I know of my fear of heights since childhood - was bad at picking apples because I required a rock-solid fit of ladder into three, rather braved parental displeasure than venturing higher than perhaps 6 m (20 ft), absolutely did not lean out to pick that elusive apple. Came down from ladder visibly shaken.
As an adult I feel queasy walking the edge of the Swabian Jura escarpment and I am noticeably more circumspect than my fellow hikers on trails with a sharp drop on one side. You come to a scenic clifftop with me and you notice that I keep well of the edge.
Well I foolishly agreed to a nice afternoon at a local high rope course three photo galleries of other users walking the courses. Then wanted to back out but did not.
When we were introduced to the harness and belay system this reassured me a bit.
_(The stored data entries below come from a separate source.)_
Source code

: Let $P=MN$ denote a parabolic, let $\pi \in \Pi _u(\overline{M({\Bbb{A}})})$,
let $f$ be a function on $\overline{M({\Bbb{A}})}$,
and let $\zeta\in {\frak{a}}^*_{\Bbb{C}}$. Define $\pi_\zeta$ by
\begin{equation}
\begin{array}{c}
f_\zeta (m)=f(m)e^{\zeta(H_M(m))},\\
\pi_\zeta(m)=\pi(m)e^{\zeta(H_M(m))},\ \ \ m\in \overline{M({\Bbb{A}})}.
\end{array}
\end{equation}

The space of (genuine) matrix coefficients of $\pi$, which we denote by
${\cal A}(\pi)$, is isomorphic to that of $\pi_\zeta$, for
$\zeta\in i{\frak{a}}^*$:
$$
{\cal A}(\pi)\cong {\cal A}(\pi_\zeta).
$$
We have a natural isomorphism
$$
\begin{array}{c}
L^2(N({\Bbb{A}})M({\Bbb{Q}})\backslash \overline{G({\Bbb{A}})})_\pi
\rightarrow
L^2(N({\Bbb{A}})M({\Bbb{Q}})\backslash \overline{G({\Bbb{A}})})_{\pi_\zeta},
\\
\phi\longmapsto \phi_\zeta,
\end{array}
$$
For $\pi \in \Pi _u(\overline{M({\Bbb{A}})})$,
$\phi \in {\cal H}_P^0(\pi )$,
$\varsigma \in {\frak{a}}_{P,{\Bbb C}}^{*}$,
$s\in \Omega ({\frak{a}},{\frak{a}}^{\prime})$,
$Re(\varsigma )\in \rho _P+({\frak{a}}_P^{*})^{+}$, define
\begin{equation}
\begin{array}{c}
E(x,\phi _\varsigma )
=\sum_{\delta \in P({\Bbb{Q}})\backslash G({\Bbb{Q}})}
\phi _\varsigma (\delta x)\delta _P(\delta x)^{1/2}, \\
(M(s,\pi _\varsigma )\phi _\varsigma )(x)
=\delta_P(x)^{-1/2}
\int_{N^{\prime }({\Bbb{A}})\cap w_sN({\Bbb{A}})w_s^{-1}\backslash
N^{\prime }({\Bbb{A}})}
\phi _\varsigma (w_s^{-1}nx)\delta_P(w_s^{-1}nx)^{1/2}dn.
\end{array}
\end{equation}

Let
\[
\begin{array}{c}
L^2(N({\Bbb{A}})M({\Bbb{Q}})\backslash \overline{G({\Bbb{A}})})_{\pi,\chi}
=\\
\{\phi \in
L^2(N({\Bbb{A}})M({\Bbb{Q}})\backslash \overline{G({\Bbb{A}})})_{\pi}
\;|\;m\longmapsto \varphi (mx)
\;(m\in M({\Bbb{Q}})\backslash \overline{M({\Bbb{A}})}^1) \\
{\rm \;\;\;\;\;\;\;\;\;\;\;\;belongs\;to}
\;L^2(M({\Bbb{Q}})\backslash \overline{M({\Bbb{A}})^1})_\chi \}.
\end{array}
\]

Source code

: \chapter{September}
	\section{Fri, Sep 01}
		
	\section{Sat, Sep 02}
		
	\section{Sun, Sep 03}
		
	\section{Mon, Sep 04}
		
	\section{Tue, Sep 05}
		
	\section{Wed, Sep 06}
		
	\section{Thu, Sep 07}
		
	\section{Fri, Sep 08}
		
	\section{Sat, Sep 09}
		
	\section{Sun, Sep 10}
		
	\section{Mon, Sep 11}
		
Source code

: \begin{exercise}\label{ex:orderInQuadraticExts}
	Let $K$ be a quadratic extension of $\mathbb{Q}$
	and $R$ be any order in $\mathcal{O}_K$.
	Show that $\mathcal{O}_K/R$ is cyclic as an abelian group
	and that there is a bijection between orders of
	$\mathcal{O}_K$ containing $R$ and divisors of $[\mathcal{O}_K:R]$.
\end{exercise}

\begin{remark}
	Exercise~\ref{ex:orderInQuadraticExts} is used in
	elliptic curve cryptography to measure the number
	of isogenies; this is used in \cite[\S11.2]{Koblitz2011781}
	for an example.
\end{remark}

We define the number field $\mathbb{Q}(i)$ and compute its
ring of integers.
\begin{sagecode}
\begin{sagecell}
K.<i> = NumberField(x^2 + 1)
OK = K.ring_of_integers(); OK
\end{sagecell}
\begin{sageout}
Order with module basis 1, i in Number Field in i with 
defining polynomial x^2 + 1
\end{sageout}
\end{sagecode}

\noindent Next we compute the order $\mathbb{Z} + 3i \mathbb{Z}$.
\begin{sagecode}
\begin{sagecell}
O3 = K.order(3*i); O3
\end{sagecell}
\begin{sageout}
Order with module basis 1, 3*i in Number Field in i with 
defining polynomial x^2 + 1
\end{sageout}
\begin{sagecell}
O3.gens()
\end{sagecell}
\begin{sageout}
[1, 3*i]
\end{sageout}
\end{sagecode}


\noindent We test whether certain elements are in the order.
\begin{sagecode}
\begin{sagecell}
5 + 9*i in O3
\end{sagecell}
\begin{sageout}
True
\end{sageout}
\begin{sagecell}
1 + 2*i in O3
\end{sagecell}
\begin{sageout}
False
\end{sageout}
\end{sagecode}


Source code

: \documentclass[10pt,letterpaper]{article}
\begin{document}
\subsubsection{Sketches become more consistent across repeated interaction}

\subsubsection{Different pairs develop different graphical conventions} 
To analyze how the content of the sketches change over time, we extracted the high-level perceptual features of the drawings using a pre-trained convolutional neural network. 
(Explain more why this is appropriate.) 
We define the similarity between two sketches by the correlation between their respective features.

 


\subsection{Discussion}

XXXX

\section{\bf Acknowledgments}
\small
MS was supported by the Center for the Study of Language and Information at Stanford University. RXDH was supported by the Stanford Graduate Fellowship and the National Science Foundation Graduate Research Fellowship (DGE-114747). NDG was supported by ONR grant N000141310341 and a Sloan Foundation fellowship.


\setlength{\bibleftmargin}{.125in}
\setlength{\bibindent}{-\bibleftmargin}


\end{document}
Climbing harness plus one rope with a normal carabiner and one with a carabiner and rollers, i.e. you were always secured with at least one rope if you followed proper procedure (I had two hair-raising moments later on the course when I observed my companion doing clip off, clip off, clip on, clip on instead clip off, clip on, clip off, clip on).
We walked the three easiest courses for adults, for two and a half hours, and at first my knees were trembling every time I reached a platform but it got better with time, and the first time I slid down a steel wire to ground hanging in my harness I got to totally trust the harness. It’s a curious feeling - one moment you think you are going to jump off a 6 metres height, and the next moment you are hanging in the harness and just slide on rollers along the inclined wire feeling totally safe.
It was just lack of proper balancing technique that wore me down in the end - I tended to hang from my arms on the safety wire rather than walking on my feet with my hands on the ropes of the course. On one of the last elements I had to give up to exhaustion of my upper body strength trying to put my feet into loops hanging down, and just hang in my harness and pulled myself on a guide rope to the next platform, feeling embarassed but safe.
I am so going to do that again some time.